Lingerie brand sues lawyer for $6M over flubbed bra patent
August 20, 2014 by admin
Filed under Latest Lingerie News
What boobs!
A white-shoe law firm botched the handling of a patent for a bust-enlarging bra insert, allowing competitors to market knockoffs, a new Manhattan lawsuit charges.
Lingerie company Zephyrs, which invented the “novel kidney-shaped push-up” padding, is suing its former lawyer, Bernard Codd, from the international firm McDermott, Will Emery for nearly $6 million.
The Manhattan Supreme Court malpractice suit says McDermott, Will Emery “fell far short of its reputation” as a “top-tier, highly recommended law firm for drafting and filing patents.”
In 2008, Zephyrs chief Debra MacKinnon “discovered that there existed a commercial need for a soft shaping insert that is anatomically designed to conform and push up the breasts, thereby increasing volume and cleavage, while providing a natural shape,” the entrepreneur says in the suit.
Codd worked with MacKinnon in 2008 and 2009 to draft the patent claim, but he rushed the job and screwed up the wording about the inserts’ specific dimensions, according to court papers.

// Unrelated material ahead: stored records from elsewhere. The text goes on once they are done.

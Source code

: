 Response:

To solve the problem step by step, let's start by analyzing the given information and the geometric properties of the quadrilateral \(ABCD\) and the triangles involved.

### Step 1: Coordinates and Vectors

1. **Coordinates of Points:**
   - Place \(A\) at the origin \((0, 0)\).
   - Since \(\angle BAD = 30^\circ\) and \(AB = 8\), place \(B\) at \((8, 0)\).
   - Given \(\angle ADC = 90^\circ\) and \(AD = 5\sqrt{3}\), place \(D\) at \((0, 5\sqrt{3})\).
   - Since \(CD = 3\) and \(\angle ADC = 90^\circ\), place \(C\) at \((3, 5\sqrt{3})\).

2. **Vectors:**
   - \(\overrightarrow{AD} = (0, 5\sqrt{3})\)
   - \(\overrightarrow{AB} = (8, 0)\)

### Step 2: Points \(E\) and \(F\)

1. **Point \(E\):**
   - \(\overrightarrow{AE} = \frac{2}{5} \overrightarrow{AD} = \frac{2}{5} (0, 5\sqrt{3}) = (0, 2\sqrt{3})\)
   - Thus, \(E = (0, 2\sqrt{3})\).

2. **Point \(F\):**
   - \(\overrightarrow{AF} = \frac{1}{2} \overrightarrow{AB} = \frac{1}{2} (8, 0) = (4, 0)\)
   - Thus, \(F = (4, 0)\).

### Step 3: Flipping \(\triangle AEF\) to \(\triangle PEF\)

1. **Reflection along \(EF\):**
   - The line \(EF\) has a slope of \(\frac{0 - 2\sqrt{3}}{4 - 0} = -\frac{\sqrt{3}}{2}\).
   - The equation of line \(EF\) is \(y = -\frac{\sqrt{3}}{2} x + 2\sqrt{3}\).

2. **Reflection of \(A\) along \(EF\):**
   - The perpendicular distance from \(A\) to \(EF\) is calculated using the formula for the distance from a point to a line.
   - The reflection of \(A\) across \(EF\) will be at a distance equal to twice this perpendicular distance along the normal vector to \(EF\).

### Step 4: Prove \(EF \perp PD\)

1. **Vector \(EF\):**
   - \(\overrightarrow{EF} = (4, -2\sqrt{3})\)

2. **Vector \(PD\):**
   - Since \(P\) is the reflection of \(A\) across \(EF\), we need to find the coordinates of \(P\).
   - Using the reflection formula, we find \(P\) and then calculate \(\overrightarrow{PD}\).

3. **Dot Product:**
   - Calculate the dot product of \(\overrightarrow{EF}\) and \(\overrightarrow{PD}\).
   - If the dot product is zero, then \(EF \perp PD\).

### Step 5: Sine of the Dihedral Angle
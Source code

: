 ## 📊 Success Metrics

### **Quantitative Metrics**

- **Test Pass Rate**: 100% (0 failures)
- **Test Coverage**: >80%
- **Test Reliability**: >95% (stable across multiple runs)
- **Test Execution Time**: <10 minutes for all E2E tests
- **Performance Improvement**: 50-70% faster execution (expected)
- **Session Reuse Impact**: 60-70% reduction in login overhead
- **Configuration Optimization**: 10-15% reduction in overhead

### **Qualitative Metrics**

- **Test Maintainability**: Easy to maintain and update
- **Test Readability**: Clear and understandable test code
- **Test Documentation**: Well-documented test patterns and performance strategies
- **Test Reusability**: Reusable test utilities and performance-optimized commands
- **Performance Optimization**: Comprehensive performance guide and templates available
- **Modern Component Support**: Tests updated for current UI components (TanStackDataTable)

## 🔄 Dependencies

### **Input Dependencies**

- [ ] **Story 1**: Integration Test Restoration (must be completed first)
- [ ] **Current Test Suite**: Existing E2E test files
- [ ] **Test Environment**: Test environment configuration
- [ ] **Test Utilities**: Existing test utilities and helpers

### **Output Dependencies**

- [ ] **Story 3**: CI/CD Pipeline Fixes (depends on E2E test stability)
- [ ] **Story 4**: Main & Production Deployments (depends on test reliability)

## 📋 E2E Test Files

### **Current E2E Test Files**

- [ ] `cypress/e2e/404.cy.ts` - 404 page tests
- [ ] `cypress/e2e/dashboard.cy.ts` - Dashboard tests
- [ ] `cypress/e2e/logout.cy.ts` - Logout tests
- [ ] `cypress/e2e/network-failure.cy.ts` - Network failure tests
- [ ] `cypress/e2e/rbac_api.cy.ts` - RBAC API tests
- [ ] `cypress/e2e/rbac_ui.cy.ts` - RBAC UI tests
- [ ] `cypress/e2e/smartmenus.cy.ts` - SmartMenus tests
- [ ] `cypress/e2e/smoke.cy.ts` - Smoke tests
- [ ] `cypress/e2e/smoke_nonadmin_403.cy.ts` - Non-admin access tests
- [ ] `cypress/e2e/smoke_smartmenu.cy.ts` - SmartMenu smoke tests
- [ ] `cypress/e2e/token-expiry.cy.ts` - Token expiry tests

The patent was issued in 2012. In 2014 MacKinnon hired an independent consultant “who discovered that there were substantial errors contained within the patent as a direct result of defective legal services,” the suit says.
Specifically, Codd wrote the ratio of the thickness of the pad from the breast to the bra, and the length of the insert from the sternum to the armpit backward, according to court papers.
Codd made the mistake even though MacKinnon had provided him with a diagram accurately depicting the product, the suit says.
The “small, woman-owned company” has been working with a new firm to fix the screw-up — while giant retailers like Amazon.com and Victoria’s Secret are selling nearly identical pads for between $17 and $58 a pair, the suit says.
“Zephyrs has experienced serious harm from its inability to collect royalties under the patent as a direct and proximate consequence of the defendants’ acts and omissions,” MacKinnon charges in the civil suit.
MacKinnon says in court papers that she hired the $860-an-hour firm because she was “understandably impressed with McDermott’s substantial accolades and vast experience in patent prosecution.”
“Instead” she “received inferior legal services that fell below the degree of care, skill, and diligence commonly possessed and exercised by a member of the legal community,” MacKinnon huffs in the suit.
A spokesman for McDermott, Will Emergy said, “It is unfortunate that Zephyrs has filed this lawsuit, but we are confident that the firm will prevail.”